Window size = 28, which considers a typical month's data, specifically, from four preceding weeks.

After executing the program and analyzing the results from the mentioned window sizes, the obtained outcomes were quite similar across the board. However, the window size of 7 proved to be the most effective one. Notably, this finding is helpful for the paper focus that is devoted to clarifying the impact of the Differencing Operator. As a result, the window size of 7 was chosen for further study in this research.

The experiments were implemented using the Scikit-learn, math, Matplotlib, and other libraries, as well as the XGBoost, LightGBM, and CatBoost libraries in the Python environment on the Google Colab platform. The runtime type in Colab is TPU with high RAM.

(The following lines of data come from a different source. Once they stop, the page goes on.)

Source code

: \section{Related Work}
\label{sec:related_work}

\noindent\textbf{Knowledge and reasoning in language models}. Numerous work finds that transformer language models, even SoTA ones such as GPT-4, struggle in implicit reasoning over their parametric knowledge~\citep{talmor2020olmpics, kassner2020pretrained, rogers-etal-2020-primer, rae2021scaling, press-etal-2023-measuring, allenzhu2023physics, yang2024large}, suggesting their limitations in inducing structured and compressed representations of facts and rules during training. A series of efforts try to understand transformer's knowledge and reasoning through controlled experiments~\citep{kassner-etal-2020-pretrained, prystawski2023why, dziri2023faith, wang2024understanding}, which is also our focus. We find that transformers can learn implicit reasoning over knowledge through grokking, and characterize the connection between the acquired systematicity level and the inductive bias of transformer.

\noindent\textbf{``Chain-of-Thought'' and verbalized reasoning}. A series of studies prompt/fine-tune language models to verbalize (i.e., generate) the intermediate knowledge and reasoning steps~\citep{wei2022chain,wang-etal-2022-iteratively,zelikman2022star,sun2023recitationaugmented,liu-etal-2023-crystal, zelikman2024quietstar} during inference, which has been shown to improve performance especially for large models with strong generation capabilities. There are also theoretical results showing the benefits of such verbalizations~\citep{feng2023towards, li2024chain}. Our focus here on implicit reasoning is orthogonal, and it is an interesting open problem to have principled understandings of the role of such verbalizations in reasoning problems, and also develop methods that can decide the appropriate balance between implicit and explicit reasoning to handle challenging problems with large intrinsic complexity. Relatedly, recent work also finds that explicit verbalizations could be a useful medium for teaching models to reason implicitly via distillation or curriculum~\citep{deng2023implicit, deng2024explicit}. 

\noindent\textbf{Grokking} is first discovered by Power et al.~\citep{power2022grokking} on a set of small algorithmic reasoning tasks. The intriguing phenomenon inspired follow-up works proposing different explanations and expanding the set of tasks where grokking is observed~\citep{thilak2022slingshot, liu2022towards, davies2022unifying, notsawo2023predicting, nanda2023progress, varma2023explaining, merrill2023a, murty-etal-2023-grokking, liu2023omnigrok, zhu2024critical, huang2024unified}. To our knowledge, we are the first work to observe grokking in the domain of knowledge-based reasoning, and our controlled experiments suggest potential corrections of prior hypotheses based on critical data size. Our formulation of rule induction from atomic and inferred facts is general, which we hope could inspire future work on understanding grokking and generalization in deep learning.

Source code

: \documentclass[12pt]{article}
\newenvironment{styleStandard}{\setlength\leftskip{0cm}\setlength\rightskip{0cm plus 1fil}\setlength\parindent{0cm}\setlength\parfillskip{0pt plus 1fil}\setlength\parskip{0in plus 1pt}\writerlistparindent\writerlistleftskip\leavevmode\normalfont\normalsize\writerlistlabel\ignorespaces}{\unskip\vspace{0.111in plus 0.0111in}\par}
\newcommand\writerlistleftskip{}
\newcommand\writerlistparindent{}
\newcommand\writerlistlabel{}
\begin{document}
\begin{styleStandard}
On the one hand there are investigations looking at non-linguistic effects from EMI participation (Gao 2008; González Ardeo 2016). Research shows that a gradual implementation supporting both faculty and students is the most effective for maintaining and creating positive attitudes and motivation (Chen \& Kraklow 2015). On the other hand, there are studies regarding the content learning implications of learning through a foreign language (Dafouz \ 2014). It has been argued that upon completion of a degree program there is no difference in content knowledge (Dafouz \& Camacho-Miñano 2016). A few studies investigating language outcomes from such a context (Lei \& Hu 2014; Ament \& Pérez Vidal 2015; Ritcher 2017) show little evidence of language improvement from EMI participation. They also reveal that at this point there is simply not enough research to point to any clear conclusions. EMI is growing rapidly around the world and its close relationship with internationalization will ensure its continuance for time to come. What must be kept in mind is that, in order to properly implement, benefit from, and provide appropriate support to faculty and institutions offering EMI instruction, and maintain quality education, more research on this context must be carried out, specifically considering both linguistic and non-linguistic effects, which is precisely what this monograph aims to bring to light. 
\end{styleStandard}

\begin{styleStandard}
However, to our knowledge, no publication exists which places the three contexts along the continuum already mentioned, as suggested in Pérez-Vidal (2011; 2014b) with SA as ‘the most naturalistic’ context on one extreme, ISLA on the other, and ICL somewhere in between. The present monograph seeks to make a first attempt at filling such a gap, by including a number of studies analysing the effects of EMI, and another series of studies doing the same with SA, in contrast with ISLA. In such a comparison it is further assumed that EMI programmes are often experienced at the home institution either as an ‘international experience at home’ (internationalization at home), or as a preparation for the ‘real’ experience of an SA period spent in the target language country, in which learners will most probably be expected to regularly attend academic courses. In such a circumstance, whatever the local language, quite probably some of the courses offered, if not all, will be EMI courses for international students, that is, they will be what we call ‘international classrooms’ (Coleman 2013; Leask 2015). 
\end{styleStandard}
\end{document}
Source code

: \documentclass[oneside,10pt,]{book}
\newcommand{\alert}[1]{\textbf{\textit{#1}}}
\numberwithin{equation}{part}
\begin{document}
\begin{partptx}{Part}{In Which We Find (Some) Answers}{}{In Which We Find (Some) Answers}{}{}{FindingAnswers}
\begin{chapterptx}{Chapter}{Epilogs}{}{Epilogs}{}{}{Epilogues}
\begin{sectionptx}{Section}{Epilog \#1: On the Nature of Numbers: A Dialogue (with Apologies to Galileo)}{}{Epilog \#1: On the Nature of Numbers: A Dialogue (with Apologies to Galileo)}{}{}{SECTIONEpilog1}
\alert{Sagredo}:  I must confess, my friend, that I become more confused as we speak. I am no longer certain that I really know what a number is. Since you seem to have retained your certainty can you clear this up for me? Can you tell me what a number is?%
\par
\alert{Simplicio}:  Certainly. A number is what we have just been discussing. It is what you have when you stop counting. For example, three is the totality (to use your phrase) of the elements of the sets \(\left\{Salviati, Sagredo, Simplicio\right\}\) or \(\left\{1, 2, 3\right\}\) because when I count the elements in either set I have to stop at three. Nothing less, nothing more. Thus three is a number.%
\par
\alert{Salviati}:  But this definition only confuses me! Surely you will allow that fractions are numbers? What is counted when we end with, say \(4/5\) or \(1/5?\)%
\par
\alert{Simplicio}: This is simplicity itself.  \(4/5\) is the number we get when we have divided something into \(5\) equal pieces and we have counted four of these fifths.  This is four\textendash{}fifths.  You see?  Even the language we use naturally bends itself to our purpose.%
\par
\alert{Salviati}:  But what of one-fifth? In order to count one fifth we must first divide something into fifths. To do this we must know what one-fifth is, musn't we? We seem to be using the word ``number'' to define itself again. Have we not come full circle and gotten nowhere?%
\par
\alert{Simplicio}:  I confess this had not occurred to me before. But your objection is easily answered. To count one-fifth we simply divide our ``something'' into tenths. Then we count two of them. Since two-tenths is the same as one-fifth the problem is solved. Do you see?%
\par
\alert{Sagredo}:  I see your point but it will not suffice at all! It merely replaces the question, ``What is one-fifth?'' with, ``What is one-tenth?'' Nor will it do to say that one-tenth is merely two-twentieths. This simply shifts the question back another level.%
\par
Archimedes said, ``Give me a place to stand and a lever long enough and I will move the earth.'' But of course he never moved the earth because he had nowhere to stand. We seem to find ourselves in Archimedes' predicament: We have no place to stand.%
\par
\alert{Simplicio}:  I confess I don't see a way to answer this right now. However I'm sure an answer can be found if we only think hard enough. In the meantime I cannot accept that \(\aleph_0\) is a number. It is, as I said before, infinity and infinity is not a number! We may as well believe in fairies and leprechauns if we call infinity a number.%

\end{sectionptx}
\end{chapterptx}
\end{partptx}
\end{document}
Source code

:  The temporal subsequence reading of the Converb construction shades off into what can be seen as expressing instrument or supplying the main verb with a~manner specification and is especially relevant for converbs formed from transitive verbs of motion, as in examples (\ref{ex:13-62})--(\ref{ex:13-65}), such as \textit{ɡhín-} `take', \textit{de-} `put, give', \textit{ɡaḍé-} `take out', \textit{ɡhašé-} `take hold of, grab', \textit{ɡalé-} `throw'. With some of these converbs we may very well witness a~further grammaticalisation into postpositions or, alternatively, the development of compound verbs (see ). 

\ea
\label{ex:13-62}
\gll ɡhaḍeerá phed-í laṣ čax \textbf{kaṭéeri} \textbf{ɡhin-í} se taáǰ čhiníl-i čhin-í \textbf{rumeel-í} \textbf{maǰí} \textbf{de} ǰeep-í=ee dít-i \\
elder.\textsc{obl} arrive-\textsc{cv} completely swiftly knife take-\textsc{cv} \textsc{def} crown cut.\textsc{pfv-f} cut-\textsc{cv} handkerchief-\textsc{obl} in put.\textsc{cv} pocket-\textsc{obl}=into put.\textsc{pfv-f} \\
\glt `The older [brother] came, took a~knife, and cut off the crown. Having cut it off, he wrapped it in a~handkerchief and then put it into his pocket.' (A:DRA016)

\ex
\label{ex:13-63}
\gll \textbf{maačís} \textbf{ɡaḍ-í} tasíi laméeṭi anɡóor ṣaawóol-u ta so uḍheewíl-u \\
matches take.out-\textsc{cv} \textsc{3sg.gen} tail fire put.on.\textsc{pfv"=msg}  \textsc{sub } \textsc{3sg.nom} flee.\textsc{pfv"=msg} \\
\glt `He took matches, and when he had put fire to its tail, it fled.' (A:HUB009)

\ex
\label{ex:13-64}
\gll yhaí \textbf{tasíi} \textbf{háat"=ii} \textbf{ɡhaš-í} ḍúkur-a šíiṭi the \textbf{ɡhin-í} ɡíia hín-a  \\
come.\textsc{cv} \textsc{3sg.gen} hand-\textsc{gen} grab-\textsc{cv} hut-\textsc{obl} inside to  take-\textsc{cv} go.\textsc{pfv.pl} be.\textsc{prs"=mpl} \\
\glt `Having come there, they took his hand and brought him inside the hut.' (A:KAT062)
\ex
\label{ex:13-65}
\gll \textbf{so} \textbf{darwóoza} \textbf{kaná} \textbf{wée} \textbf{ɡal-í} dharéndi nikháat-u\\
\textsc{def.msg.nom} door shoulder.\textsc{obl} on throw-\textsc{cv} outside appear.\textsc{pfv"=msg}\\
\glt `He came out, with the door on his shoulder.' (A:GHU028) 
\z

4.2 Evaluation of Error Rates

Figure 7 displays a boxplot of the error rate (MAPE) between the predicted value ($\widehat{Y}$) and the actual value (Ytest) for different values of differencing order d (0, 1, 7, 28). The result corresponds to the GBDT, XGBoost, LightBoost, and CatBoost models for the New South Wales and Queensland data cases.

Table 4 presents statistics for each set of differencing order d (d = 0, 1, 7, 28) shown in Fig. 7. For each set, five statistical values are provided, including minimum, 25th percentile, 50th percentile, 75th percentile, and maximum. For example, in the upper-left subfigure of Fig. 7 (GBDT model, New South Wales data), a differencing order d = 0 yields statistical values of 5.84 (minimum), 6.54 (25th percentile), 6.68 (50th percentile), 6.79 (75th percentile), and 7.47 (maximum). Similarly, for the last subfigure on the bottom right (CatBoost model, Queensland data), a differencing order d = 28 gives statistic values of 3.21 (minimum), 3.51 (25th percentile), 3.59 (50th percentile), 3.68 (75th percentile), and 4.32 (maximum).

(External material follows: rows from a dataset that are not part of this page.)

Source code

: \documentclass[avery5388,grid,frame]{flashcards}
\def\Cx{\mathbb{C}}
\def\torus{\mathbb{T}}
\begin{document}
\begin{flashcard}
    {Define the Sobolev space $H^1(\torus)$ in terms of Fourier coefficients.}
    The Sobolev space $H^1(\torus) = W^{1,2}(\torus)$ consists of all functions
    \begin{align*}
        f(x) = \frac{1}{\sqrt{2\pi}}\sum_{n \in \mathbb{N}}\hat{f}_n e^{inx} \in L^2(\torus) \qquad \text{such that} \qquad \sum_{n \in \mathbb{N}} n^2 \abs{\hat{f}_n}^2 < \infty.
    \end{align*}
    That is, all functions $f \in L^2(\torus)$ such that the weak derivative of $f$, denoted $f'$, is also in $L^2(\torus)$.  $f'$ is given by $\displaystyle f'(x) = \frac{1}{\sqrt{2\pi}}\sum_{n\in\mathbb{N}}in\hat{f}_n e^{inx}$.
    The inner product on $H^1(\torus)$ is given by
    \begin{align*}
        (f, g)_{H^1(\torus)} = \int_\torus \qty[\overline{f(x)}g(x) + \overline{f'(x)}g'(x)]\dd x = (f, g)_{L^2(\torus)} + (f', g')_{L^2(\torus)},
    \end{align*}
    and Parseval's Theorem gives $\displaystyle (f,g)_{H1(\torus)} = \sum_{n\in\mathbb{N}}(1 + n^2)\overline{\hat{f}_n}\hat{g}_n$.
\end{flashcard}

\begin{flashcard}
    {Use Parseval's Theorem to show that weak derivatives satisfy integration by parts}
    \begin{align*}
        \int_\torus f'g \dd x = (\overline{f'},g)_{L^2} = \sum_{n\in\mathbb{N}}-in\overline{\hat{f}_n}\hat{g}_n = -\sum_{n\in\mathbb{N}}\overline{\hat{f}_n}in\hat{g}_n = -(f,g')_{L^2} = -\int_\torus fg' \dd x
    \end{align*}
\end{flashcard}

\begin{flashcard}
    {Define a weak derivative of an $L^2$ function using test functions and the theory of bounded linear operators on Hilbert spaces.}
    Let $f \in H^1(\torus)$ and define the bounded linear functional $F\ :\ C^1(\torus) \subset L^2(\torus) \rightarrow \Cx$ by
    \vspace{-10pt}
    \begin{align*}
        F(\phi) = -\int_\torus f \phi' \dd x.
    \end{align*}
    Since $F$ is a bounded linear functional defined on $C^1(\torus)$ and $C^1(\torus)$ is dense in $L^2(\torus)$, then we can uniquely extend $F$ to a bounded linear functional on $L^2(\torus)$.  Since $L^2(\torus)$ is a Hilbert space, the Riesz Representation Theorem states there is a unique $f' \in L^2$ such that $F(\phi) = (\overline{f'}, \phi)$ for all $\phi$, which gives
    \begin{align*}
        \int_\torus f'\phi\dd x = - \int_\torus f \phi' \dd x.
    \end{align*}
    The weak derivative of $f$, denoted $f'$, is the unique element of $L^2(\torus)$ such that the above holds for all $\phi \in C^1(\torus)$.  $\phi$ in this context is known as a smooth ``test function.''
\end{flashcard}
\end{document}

Table 4 The descriptive statistics of error rate

Full size table

An in-depth analysis of Figs. 7 and Table 4 reveals that the application of the Differencing Operator to the input data (d = 1, 7, 28) leads to significantly better results, with a drastic reduction in prediction error compared to using the original data (d = 0). Specifically, when examining the GBDT model and New South Wales data, Fig. 7 and Table 4 show that using the original data yields excessively high forecast error values (minimum: 5.84, 25th percentile: 6.54, 50th percentile: 6.68, 75th percentile: 6.79, maximum: 7.47), whereas cases with d = 1 (minimum: 2.45, 25th percentile: 3.11, 50th percentile: 3.30, 75th percentile: 3.49, maximum: 4.01), d = 7 (minimum: 2.82, 25th percentile: 3.13, 50th percentile: 3.23, 75th percentile: 3.36, maximum: 4.11), and d = 28 (minimum: 4.47, 25th percentile: 4.92, 50th percentile: 5.23, 75th percentile: 5.43, maximum: 6.31) demonstrate significantly improved results. Similar trends are observed in all other cases. Moreover, a comparison of the error values across different Differencing Operator cases (d = 1, 7, 28) highlights that the most optimal results are achieved when d = 7.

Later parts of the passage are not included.